If the model we are using to compress the content of books is the
Library of Congress, an entire book can be compressed using a 10 digit
ISBN.

While this seems rather remarkable, and it does mean that the book has
only a few bits of entropy, it is also not a very useful model, as it
is can only be use to compress a very limited number of sequences.

Kolmogorov complexity is closely related, and when it is used on a
general purpose computer it may be seen as a way to try to approach
something that we might call "absolute entropy". But complexity theory
doesn't require that you use a general purpose computer to generate
sequences - you can build a computer that has the library of congress
as a database, and you're right back where you started.

So the short answer to your question is: there is no paradox, you have
simply stated the question incorrectly. Textbooks that say English has
an entropy of 1.5 bits per letter are not giving you the whole story.
What they should say is that English text has an entropy of 1.5 bits
per letter when coded using the brain of a native speaker as a model.

Kolmogorov complexity on an arbitrary, general-purpose machine would
satisfy most people's gut feeling for absolute entropy, but at the
same time this might not be all that useful.

- Mark
 
Denis...
Posted: Thu Sep 10, 2009 2:13 pm
Guest
Thomas Richter ha scritto:
Quote:
but the Kolmogorov-complexity is defined on infinitely long
messages only.


Why ? What do you mean ?


I have a long list of references in contraddiction with this claim.
 
Thomas Richter...
Posted: Thu Sep 10, 2009 2:30 pm
Guest
Mok-Kong Shen schrieb:
Quote:
Phil Carmody wrote:

The part of the paradox tht you seem to be missing is that there
are no known random numbers.

Sorry, I doubt that I captured what you mean. Could you please
elaborate a bit? (Note that the paradox is based on the use
of the "rule of thumb" that I alluded to.)

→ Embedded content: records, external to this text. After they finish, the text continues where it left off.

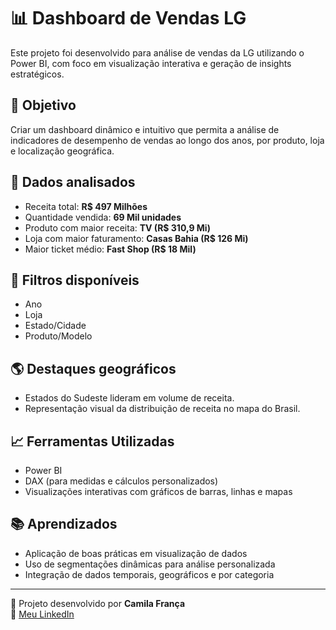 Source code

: # 📊 Dashboard de Vendas LG

Este projeto foi desenvolvido para análise de vendas da LG utilizando o Power BI, com foco em visualização interativa e geração de insights estratégicos.

## 🔎 Objetivo

Criar um dashboard dinâmico e intuitivo que permita a análise de indicadores de desempenho de vendas ao longo dos anos, por produto, loja e localização geográfica.

## 🧩 Dados analisados

- Receita total: **R$ 497 Milhões**
- Quantidade vendida: **69 Mil unidades**
- Produto com maior receita: **TV (R$ 310,9 Mi)**
- Loja com maior faturamento: **Casas Bahia (R$ 126 Mi)**
- Maior ticket médio: **Fast Shop (R$ 18 Mil)**

## 📌 Filtros disponíveis

- Ano
- Loja
- Estado/Cidade
- Produto/Modelo

## 🌎 Destaques geográficos

- Estados do Sudeste lideram em volume de receita.
- Representação visual da distribuição de receita no mapa do Brasil.

## 📈 Ferramentas Utilizadas

- Power BI
- DAX (para medidas e cálculos personalizados)
- Visualizações interativas com gráficos de barras, linhas e mapas


## 📚 Aprendizados

- Aplicação de boas práticas em visualização de dados
- Uso de segmentações dinâmicas para análise personalizada
- Integração de dados temporais, geográficos e por categoria

---

📌 Projeto desenvolvido por **Camila França**  
🔗 [Meu LinkedIn](https://www.linkedin.com/in/camilaloranne/) 
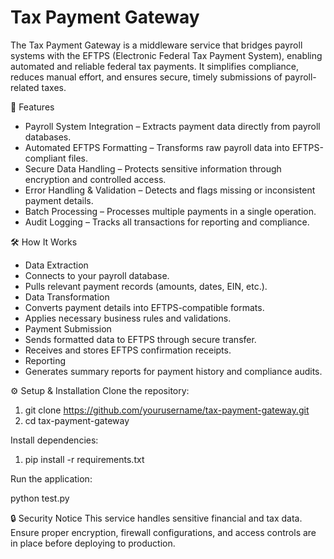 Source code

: # Tax Payment Gateway

The Tax Payment Gateway is a middleware service that bridges payroll systems with the EFTPS (Electronic Federal Tax Payment System), enabling automated and reliable federal tax payments.
It simplifies compliance, reduces manual effort, and ensures secure, timely submissions of payroll-related taxes.

🚀 Features
- Payroll System Integration – Extracts payment data directly from payroll databases.
- Automated EFTPS Formatting – Transforms raw payroll data into EFTPS-compliant files.
- Secure Data Handling – Protects sensitive information through encryption and controlled access.
- Error Handling & Validation – Detects and flags missing or inconsistent payment details.
- Batch Processing – Processes multiple payments in a single operation.
- Audit Logging – Tracks all transactions for reporting and compliance.



🛠 How It Works
- Data Extraction
- Connects to your payroll database.
- Pulls relevant payment records (amounts, dates, EIN, etc.).
- Data Transformation
- Converts payment details into EFTPS-compatible formats.
- Applies necessary business rules and validations.
- Payment Submission
- Sends formatted data to EFTPS through secure transfer.
- Receives and stores EFTPS confirmation receipts.
- Reporting
- Generates summary reports for payment history and compliance audits.



⚙️ Setup & Installation
Clone the repository:
1. git clone https://github.com/yourusername/tax-payment-gateway.git
2. cd tax-payment-gateway


Install dependencies:
1. pip install -r requirements.txt


Run the application:

python test.py

🔒 Security Notice
This service handles sensitive financial and tax data.
 Ensure proper encryption, firewall configurations, and access controls are in place before deploying to production.

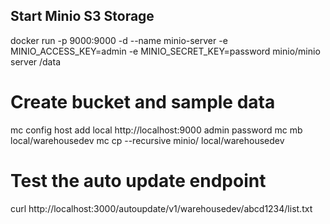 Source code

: ## Start Minio S3 Storage
docker run -p 9000:9000 -d --name minio-server -e MINIO_ACCESS_KEY=admin -e MINIO_SECRET_KEY=password minio/minio server /data

# Create bucket and sample data
mc config host add local http://localhost:9000 admin password
mc mb local/warehousedev
mc cp --recursive minio/ local/warehousedev

# Test the auto update endpoint
curl http://localhost:3000/autoupdate/v1/warehousedev/abcd1234/list.txt

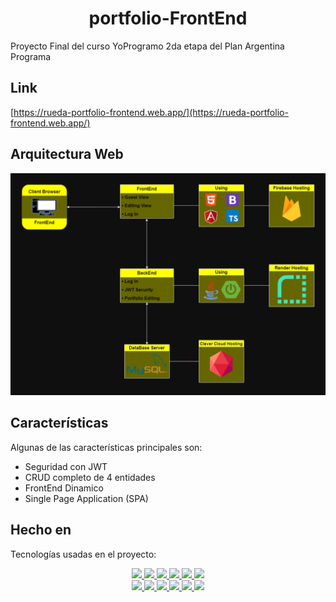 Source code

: <h1 align="center" id="title">portfolio-FrontEnd</h1>

<p id="description">Proyecto Final del curso YoProgramo 2da etapa del Plan Argentina Programa</p>

<h2>Link</h2>

[https://rueda-portfolio-frontend.web.app/](https://rueda-portfolio-frontend.web.app/)

<h2>Arquitectura Web</h2>
<img src="maquetado/Arquitectura_Web.drawio.png">

<h2>Características</h2>
Algunas de las características principales son: 

*   Seguridad con JWT
*   CRUD completo de 4 entidades
*   FrontEnd Dinamico
*   Single Page Application (SPA)
  
<h2>Hecho en</h2>

Tecnologías usadas en el proyecto: 
  <p align="center">
    <a href="https://www.java.com/" target="_blank">
      <img src="https://img.shields.io/badge/java-%23ED8B00.svg?style=plastic&logo=java&logoColor=white">
    </a>
    <a href="https://spring.io/" target="_blank">
      <img src="https://img.shields.io/badge/spring-%236DB33F.svg?style=plastic&logo=spring&logoColor=white">
    </a>
    <a href="https://www.mysql.com/" target="_blank">
      <img src="https://img.shields.io/badge/mysql-%2300f.svg?style=plastic&logo=mysql&logoColor=white">
    </a>
    <a href="https://github.com/" target="_blank">
      <img src="https://img.shields.io/badge/github-%23121011.svg?style=plastic&logo=github&logoColor=white">
    </a>
    <a href="https://firebase.google.com/" target="_blank">
      <img src="https://img.shields.io/badge/firebase-%23039BE5.svg?style=plastic&logo=firebase">
    </a>
    <a href="https://www.render.com/" target="_blank">
      <img src="https://img.shields.io/badge/render-%2343000.svg?style=plastic&logo=render&logoColor=white">
    </a>
    <br>
    <a href="https://en.wikipedia.org/wiki/HTML5" target="_blank">
      <img src="https://img.shields.io/badge/html5-%23E34F26.svg?style=plastic&logo=html5&logoColor=white">
    </a>
    <a href="https://www.w3schools.com/css/" target="_blank">
      <img src="https://img.shields.io/badge/css3-%231572B6.svg?style=plastic&logo=css3&logoColor=white">
    </a>
    <a href="https://getbootstrap.com/" target="_blank">
      <img src="https://img.shields.io/badge/bootstrap-%23563D7C.svg?style=plastic&logo=bootstrap&logoColor=white">
    </a>
    <a href="https://www.javascript.com/" target="_blank">
      <img src="https://img.shields.io/badge/javascript-%23323330.svg?style=plastic&logo=javascript&logoColor=%23F7DF1E">
    </a>
    <a href="https://www.typescriptlang.org/" target="_blank">
      <img src="https://img.shields.io/badge/typescript-%23007ACC.svg?style=plastic&logo=typescript&logoColor=white">
    </a>
    <a href="https://angular.io/" target="_blank">
      <img src="https://img.shields.io/badge/angular-%23DD0031.svg?style=plastic&logo=angular&logoColor=white">
    </a>
   </p>
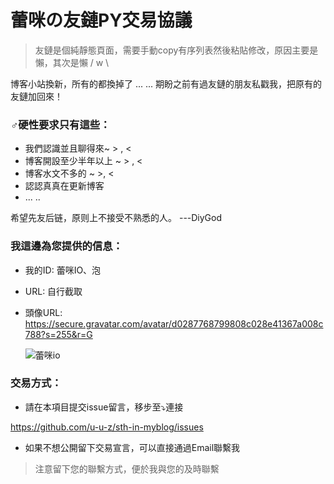 # 蕾咪の友鏈PY交易協議

> 友鏈是個純靜態頁面，需要手動copy有序列表然後粘貼修改，原因主要是懶，其次是懶 / w \

博客小站換新，所有的都換掉了 ... ... 期盼之前有過友鏈的朋友私戳我，把原有的友鏈加回來！



### ♂硬性要求只有這些：

* 我們認識並且聊得來~ > , <
* 博客開設至少半年以上 ~ > , <
* 博客水文不多的 ~ >, <
* 認認真真在更新博客
*  ... ..

希望先友后链，原则上不接受不熟悉的人。 ---DiyGod



### 我這邊為您提供的信息：

* 我的ID: 蕾咪IO、泡

* URL: 自行截取

* 頭像URL: https://secure.gravatar.com/avatar/d0287768799808c028e41367a008c788?s=255&r=G

  

  ![蕾咪io](https://secure.gravatar.com/avatar/d0287768799808c028e41367a008c788?s=255&r=G)





### 交易方式：

* 請在本項目提交issue留言，移步至⤵️連接

https://github.com/u-u-z/sth-in-myblog/issues

* 如果不想公開留下交易宣言，可以直接通過Email聯繫我

> 注意留下您的聯繫方式，便於我與您的及時聯繫

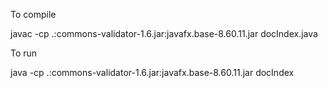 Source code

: To compile

javac -cp .:commons-validator-1.6.jar:javafx.base-8.60.11.jar docIndex.java

To run

java -cp .:commons-validator-1.6.jar:javafx.base-8.60.11.jar docIndex
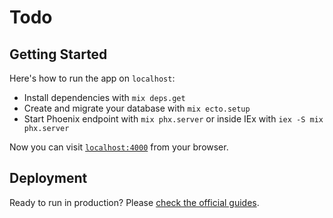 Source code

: # Todo

## Getting Started

Here's how to run the app on `localhost`:

  * Install dependencies with `mix deps.get`
  * Create and migrate your database with `mix ecto.setup`
  * Start Phoenix endpoint with `mix phx.server` or inside IEx with `iex -S mix phx.server`

Now you can visit [`localhost:4000`](http://localhost:4000) from your browser.

## Deployment

Ready to run in production? Please [check the official guides](https://hexdocs.pm/phoenix/deployment.html). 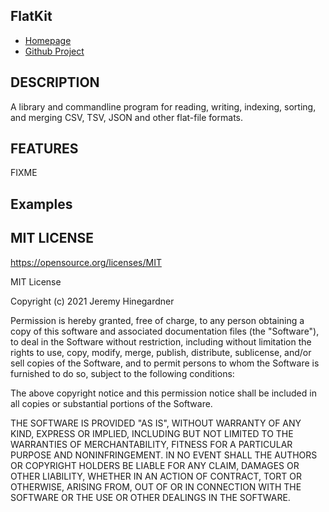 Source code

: ## FlatKit

* [Homepage](https://github.com/copiousfreetime/flat_kit/)
* [Github Project](https://github.com/copiousfreetime/flat_kit)

## DESCRIPTION

 A library and commandline program for reading, writing, indexing,
 sorting, and merging CSV, TSV, JSON and other flat-file formats.

## FEATURES

  FIXME

## Examples

## MIT LICENSE

https://opensource.org/licenses/MIT

MIT License

Copyright (c) 2021 Jeremy Hinegardner

Permission is hereby granted, free of charge, to any person obtaining a copy
of this software and associated documentation files (the "Software"), to deal
in the Software without restriction, including without limitation the rights
to use, copy, modify, merge, publish, distribute, sublicense, and/or sell
copies of the Software, and to permit persons to whom the Software is
furnished to do so, subject to the following conditions:

The above copyright notice and this permission notice shall be included in all
copies or substantial portions of the Software.

THE SOFTWARE IS PROVIDED "AS IS", WITHOUT WARRANTY OF ANY KIND, EXPRESS OR
IMPLIED, INCLUDING BUT NOT LIMITED TO THE WARRANTIES OF MERCHANTABILITY,
FITNESS FOR A PARTICULAR PURPOSE AND NONINFRINGEMENT. IN NO EVENT SHALL THE
AUTHORS OR COPYRIGHT HOLDERS BE LIABLE FOR ANY CLAIM, DAMAGES OR OTHER
LIABILITY, WHETHER IN AN ACTION OF CONTRACT, TORT OR OTHERWISE, ARISING FROM,
OUT OF OR IN CONNECTION WITH THE SOFTWARE OR THE USE OR OTHER DEALINGS IN THE
SOFTWARE.
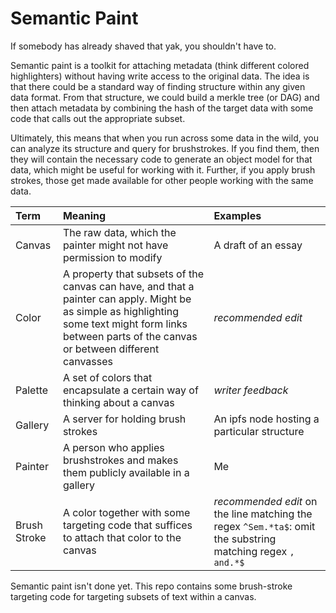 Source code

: Semantic Paint
==============

If somebody has already shaved that yak, you shouldn't have to.

Semantic paint is a toolkit for attaching metadata (think different colored highlighters) without having write access to the original data.  The idea is that there could be a standard way of finding structure within any given data format.  From that structure, we could build a merkle tree (or DAG) and then attach metadata by combining the hash of the target data with some code that calls out the appropriate subset.  

Ultimately, this means that when you run across some data in the wild, you can analyze its structure and query for brushstrokes.  If you find them, then they will contain the necessary code to generate an object model for that data, which might be useful for working with it.  Further, if you apply brush strokes, those get made available for other people working with the same data.



| Term | Meaning | Examples |
|:--|:--|:--|
| Canvas | The raw data, which the painter might not have permission to modify| A draft of an essay |
| Color | A property that subsets of the canvas can have, and that a painter can apply.  Might be as simple as highlighting some text might form links between parts of the canvas or between different canvasses | *recommended edit* |
| Palette | A set of colors that encapsulate a certain way of thinking about a canvas | *writer feedback* |
| Gallery | A server for holding brush strokes | An ipfs node hosting a particular structure |
| Painter | A person who applies brushstrokes and makes them publicly available in a gallery | Me |
| Brush Stroke | A color together with some targeting code that suffices to attach that color to the canvas | *recommended edit* on the line matching the regex `^Sem.*ta$`: omit the substring matching regex `, and.*$`|

Semantic paint isn't done yet.  This repo contains some brush-stroke targeting code for targeting subsets of text within a canvas.
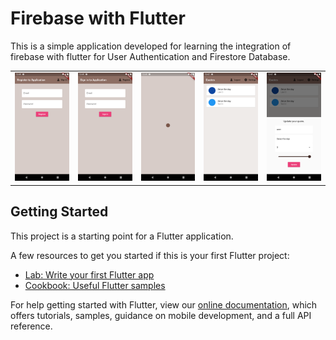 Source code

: # Firebase with Flutter
This is a simple application developed for learning the integration of firebase with flutter for User Authentication and Firestore Database.
  <table>
  <tr>
    <td><img src="./snaps/register.png" width=200px/>
</td>
    <td><img src="./snaps/signIn.png" width=200px/>
</td>
    <td><img src="./snaps/splash.png" width=200px/>
</td>
        <td><img src="./snaps/home.png" width=200px/>

</td>
    <td><img src="./snaps/bottom.png" width=200px/>

</td>
  </tr>
</table>

## Getting Started

This project is a starting point for a Flutter application.

A few resources to get you started if this is your first Flutter project:

- [Lab: Write your first Flutter app](https://flutter.dev/docs/get-started/codelab)
- [Cookbook: Useful Flutter samples](https://flutter.dev/docs/cookbook)

For help getting started with Flutter, view our
[online documentation](https://flutter.dev/docs), which offers tutorials,
samples, guidance on mobile development, and a full API reference.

I don't know what Phil means, but I I would probably state something similar: Numbers
or sequences of numbers aren't random. Just the procedures that generated them, their
sources, are.

For example, is the following sequence random:

0,4,9,7,1,1,6,8,5,6,4,5,1,3

This question makes no sense. No specific sequence you can point at is random. Only
the way how the sequence was generated may or may not be random.

So long,
Thomas
 
Thomas Richter...
Posted: Thu Sep 10, 2009 5:25 pm
Guest
Denis schrieb:
Quote:
Thomas Richter ha scritto:
but the Kolmogorov-complexity is defined on infinitely long messages
only.


Why ? What do you mean ?

Because it makes no sense otherwise. I mean exactly that: Kolmogorov complexity
cannot be well-defined on finite messages. Otherwise, implementation details of
the Turing machine running the algorithm to create the message come into play.

Quote:
I have a long list of references in contraddiction with this claim.

Burn them.

So long,
Thomas
 
glen herrmannsfeldt...
Posted: Thu Sep 10, 2009 5:50 pm
Guest
Mok-Kong Shen <mok-kong.shen at (no spam) t-online.de> wrote:
< Thomas Richter wrote:
(snip)

<> For example, is the following sequence random:

<> 0,4,9,7,1,1,6,8,5,6,4,5,1,3

<> This question makes no sense. No specific sequence you can
<> point at is random. Only the way how the sequence was
<> generated may or may not be random.

< I have some difficulty of understanding here. How could one ever
< know the way how the sequence was generated may or may not be
< random without investigating the sequence obtained? Should one
< investigate the construction/mechanism of software/hardware instead?

Is the following sequence of head/tails from coin flips random?


H, H, H, H, H

It doesn't look very random, but randomly occurs about 3% of the time.
Any finite sequence (over a finite alphabet) can be generate
randomly. It is different for an infinite length sequence.